To do
The records below need to be repeated exactly, though not their pictures.

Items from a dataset
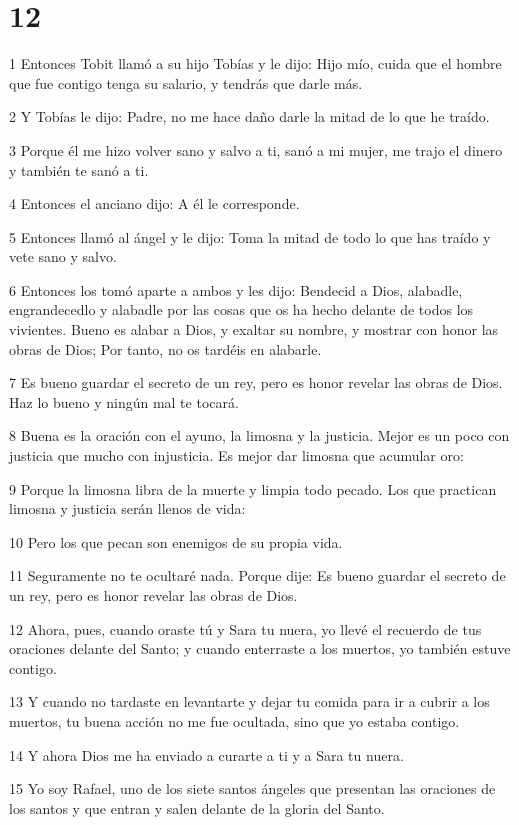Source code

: \chapter{12}

\par 1 Entonces Tobit llamó a su hijo Tobías y le dijo: Hijo mío, cuida que el hombre que fue contigo tenga su salario, y tendrás que darle más.
\par 2 Y Tobías le dijo: Padre, no me hace daño darle la mitad de lo que he traído.
\par 3 Porque él me hizo volver sano y salvo a ti, sanó a mi mujer, me trajo el dinero y también te sanó a ti.
\par 4 Entonces el anciano dijo: A él le corresponde.
\par 5 Entonces llamó al ángel y le dijo: Toma la mitad de todo lo que has traído y vete sano y salvo.
\par 6 Entonces los tomó aparte a ambos y les dijo: Bendecid a Dios, alabadle, engrandecedlo y alabadle por las cosas que os ha hecho delante de todos los vivientes. Bueno es alabar a Dios, y exaltar su nombre, y mostrar con honor las obras de Dios; Por tanto, no os tardéis en alabarle.
\par 7 Es bueno guardar el secreto de un rey, pero es honor revelar las obras de Dios. Haz lo bueno y ningún mal te tocará.
\par 8 Buena es la oración con el ayuno, la limosna y la justicia. Mejor es un poco con justicia que mucho con injusticia. Es mejor dar limosna que acumular oro:
\par 9 Porque la limosna libra de la muerte y limpia todo pecado. Los que practican limosna y justicia serán llenos de vida:
\par 10 Pero los que pecan son enemigos de su propia vida.
\par 11 Seguramente no te ocultaré nada. Porque dije: Es bueno guardar el secreto de un rey, pero es honor revelar las obras de Dios.
\par 12 Ahora, pues, cuando oraste tú y Sara tu nuera, yo llevé el recuerdo de tus oraciones delante del Santo; y cuando enterraste a los muertos, yo también estuve contigo.
\par 13 Y cuando no tardaste en levantarte y dejar tu comida para ir a cubrir a los muertos, tu buena acción no me fue ocultada, sino que yo estaba contigo.
\par 14 Y ahora Dios me ha enviado a curarte a ti y a Sara tu nuera.
\par 15 Yo soy Rafael, uno de los siete santos ángeles que presentan las oraciones de los santos y que entran y salen delante de la gloria del Santo.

Exercise response
Source code

: \chapter{12}

\par 1 Entonces Tobit llamó a su hijo Tobías y le dijo: Hijo mío, cuida que el hombre que fue contigo tenga su salario, y tendrás que darle más.
\par 2 Y Tobías le dijo: Padre, no me hace daño darle la mitad de lo que he traído.
\par 3 Porque él me hizo volver sano y salvo a ti, sanó a mi mujer, me trajo el dinero y también te sanó a ti.
\par 4 Entonces el anciano dijo: A él le corresponde.
\par 5 Entonces llamó al ángel y le dijo: Toma la mitad de todo lo que has traído y vete sano y salvo.
\par 6 Entonces los tomó aparte a ambos y les dijo: Bendecid a Dios, alabadle, engrandecedlo y alabadle por las cosas que os ha hecho delante de todos los vivientes. Bueno es alabar a Dios, y exaltar su nombre, y mostrar con honor las obras de Dios; Por tanto, no os tardéis en alabarle.
\par 7 Es bueno guardar el secreto de un rey, pero es honor revelar las obras de Dios. Haz lo bueno y ningún mal te tocará.
\par 8 Buena es la oración con el ayuno, la limosna y la justicia. Mejor es un poco con justicia que mucho con injusticia. Es mejor dar limosna que acumular oro:
\par 9 Porque la limosna libra de la muerte y limpia todo pecado. Los que practican limosna y justicia serán llenos de vida:
\par 10 Pero los que pecan son enemigos de su propia vida.
\par 11 Seguramente no te ocultaré nada. Porque dije: Es bueno guardar el secreto de un rey, pero es honor revelar las obras de Dios.
\par 12 Ahora, pues, cuando oraste tú y Sara tu nuera, yo llevé el recuerdo de tus oraciones delante del Santo; y cuando enterraste a los muertos, yo también estuve contigo.
\par 13 Y cuando no tardaste en levantarte y dejar tu comida para ir a cubrir a los muertos, tu buena acción no me fue ocultada, sino que yo estaba contigo.
\par 14 Y ahora Dios me ha enviado a curarte a ti y a Sara tu nuera.
\par 15 Yo soy Rafael, uno de los siete santos ángeles que presentan las oraciones de los santos y que entran y salen delante de la gloria del Santo.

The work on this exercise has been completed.